(Beginning of Data to examine)

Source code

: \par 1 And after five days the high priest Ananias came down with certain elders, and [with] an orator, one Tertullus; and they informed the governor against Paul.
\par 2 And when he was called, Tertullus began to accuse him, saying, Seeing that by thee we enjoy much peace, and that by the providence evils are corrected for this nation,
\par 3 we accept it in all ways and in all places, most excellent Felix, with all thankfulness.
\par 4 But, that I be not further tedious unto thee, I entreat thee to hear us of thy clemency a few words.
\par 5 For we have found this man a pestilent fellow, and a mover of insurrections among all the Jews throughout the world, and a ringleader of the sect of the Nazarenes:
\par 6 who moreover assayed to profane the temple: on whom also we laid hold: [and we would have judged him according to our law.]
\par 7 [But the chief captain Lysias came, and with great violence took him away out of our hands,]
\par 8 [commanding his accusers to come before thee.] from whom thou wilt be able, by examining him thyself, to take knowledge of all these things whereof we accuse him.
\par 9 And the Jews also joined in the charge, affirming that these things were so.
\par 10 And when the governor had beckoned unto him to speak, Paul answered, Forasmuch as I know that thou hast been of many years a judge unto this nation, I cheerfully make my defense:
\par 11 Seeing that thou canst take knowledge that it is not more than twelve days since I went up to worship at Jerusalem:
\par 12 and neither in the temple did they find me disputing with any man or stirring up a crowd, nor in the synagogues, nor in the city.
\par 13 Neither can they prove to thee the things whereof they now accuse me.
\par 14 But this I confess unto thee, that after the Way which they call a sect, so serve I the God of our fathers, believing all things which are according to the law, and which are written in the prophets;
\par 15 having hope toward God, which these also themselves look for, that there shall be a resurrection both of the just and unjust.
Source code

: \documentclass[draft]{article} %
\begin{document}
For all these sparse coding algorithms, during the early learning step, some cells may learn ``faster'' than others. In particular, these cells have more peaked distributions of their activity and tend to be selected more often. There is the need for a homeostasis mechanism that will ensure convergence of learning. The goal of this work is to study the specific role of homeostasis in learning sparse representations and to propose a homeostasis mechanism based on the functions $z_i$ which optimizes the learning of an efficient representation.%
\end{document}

(End of Data to examine)
(Beginning of Data to examine)

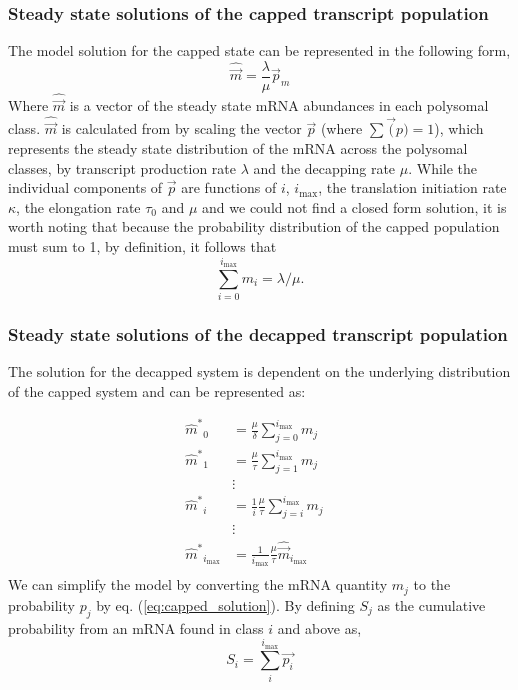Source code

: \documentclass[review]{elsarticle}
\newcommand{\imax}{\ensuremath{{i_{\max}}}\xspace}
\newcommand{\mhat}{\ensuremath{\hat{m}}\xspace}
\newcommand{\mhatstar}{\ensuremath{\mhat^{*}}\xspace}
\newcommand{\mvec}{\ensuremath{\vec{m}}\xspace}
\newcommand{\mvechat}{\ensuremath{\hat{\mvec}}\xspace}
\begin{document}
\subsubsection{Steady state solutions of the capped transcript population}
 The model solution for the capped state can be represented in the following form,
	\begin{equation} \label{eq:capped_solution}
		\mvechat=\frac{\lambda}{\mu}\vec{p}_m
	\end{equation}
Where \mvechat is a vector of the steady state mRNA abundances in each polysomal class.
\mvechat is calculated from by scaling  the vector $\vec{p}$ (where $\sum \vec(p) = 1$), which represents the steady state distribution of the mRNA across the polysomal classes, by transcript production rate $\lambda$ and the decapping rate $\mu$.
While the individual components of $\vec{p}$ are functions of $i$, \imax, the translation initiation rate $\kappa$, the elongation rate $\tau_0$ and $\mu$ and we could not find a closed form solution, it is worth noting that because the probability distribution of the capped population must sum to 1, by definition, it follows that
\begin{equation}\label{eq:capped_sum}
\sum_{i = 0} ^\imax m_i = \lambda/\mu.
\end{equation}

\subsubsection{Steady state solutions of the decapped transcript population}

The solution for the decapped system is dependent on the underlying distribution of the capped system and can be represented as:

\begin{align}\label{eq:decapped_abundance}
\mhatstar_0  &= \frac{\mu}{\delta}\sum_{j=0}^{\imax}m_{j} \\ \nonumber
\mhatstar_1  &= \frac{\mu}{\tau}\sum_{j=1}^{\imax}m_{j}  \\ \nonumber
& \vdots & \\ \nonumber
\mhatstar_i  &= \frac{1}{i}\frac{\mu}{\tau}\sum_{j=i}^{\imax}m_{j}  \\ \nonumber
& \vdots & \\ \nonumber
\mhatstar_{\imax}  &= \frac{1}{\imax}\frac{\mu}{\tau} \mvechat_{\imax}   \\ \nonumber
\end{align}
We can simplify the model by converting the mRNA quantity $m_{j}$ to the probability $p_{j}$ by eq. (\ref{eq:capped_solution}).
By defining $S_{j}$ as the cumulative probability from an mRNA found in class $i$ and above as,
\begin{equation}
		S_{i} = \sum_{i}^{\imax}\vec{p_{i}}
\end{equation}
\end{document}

(End of Data to examine)

- **Required work**:
From the data above, copy each line where the string "according" appears.

- **Task answer**:
\par 6 who moreover assayed to profane the temple: on whom also we laid hold: [and we would have judged him according to our law.]
\par 14 But this I confess unto thee, that after the Way which they call a sect, so serve I the God of our fathers, believing all things which are according to the law, and which are written in the prophets;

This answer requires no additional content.